Jesus Lancis Saez, an optics specialist with an interest in single-pixel systems at the Universitat Jaume I in Castelló de la Plana, Spain, says this is a novel approach to the real-time single-pixel camera. ‘Even though this foveated approach has been used in the imaging community, as far as I know, this is the first time that has been applied to a single-pixel camera,’ he comments. ‘By doing this, they increase the frame rate without sacrificing resolution in some regions of the scene, while others are sampled fast, but with lower detail. They choose where to put the region with high detail (the fovea) by mimicking human vision. By using movement detection techniques, they locate regions where the scene is rapidly changing, and so they direct the fovea to that region.’
The Glasgow’s team approach for spatially varying resolution with a single-pixel camera is definitely novel, agrees Guy Satat, a research assistant in the Camera Culture group at MIT Media Lab, whose work focuses on new methods for medical imaging. ‘The single-pixel camera framework is important for imaging in parts of the spectrum where pixel arrays are not available, or when using a lens is challenging. The paper tackles the problem of long acquisition time that is one of the main limitations of a single pixel camera. The authors suggests a clever approach to trade-off between resolution and acquisition time by recovering images with spatially variant resolution. This technique enables high frame rate recovery of high resolution images at the area of interest while maintaining low resolution in other parts of the scene.’
Saez agrees that there are many situations that could be studied by using the foveated image approach, such as cellular division or movement, which could be easily monitored with this system, if built into a microscopy setup. Such systems could benefit from single-pixel strengths, he adds. However, he is unsure if the Glasgow method will become established as the norm in the single-pixel community. ‘Of course, in applications where this movement detection approach cannot be used to fix the foveated region, other approaches should be explored such as CS. Also, if high spatial resolution is needed in all the regions of the scene, the method also presents some difficulties.’
In contrast to conventional multi-pixel cameras, single-pixel cameras capture images using a single detector that measures the correlations between the scene and a set of patterns. The patterns can either be projected onto the scene - structured illumination - or used to mask passively an image of the scene - structured detection. Researchers can then choose different reconstruction data-mining algorithms to fuse the information from multiple subframes to recover an improved estimate of the original scene.
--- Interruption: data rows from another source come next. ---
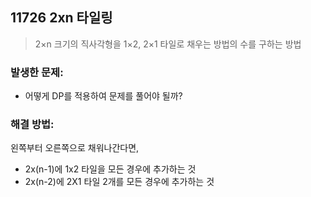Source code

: ## 11726 2xn 타일링

> 2×n 크기의 직사각형을 1×2, 2×1 타일로 채우는 방법의 수를 구하는 방법

### 발생한 문제:

- 어떻게 DP를 적용하여 문제를 풀어야 될까? 

### 해결 방법:

왼쪽부터 오른쪽으로 채워나간다면, 

- 2x(n-1)에 1x2 타일을 모든 경우에 추가하는 것
- 2x(n-2)에 2X1 타일 2개를 모든 경우에 추가하는 것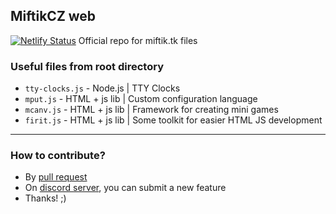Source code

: ## MiftikCZ web
[![Netlify Status](https://api.netlify.com/api/v1/badges/09ea59e6-3f20-44a9-bff4-846ab556c7b6/deploy-status)](https://app.netlify.com/sites/miftik-web/deploys)
Official repo for miftik.tk files

### Useful files from root directory
- `tty-clocks.js` - Node.js | TTY Clocks
- `mput.js` - HTML + js lib | Custom configuration language
- `mcanv.js` - HTML + js lib | Framework for creating mini games
- `firit.js` - HTML + js lib | Some toolkit for easier HTML JS development

----
### How to contribute?
- By [pull request](https://egghead.io/courses/how-to-contribute-to-an-open-source-project-on-github)
- On [discord server](https://discord.gg/SDxqN8qab2), you can submit a new feature
- Thanks! ;)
However, single-pixel systems typically display low frame rates of images/second, because to sample fully a scene in this way requires at least the same number of correlation measurements as the number of pixels in the reconstructed image. This is a limitation for films and videos as higher frame rates produce smoother fast-action scenes.
‘In order to obtain an NxN [where N is the number of pixels] image, NxN patterns need to be generated, which takes time,’ explains Lancis Saez. To get around this problem, researchers have developed several techniques, such as Compressive Sensing (CS). However, he says, CS requires the use of ‘demanding computational algorithms’, which make it difficult to implement in real-time applications.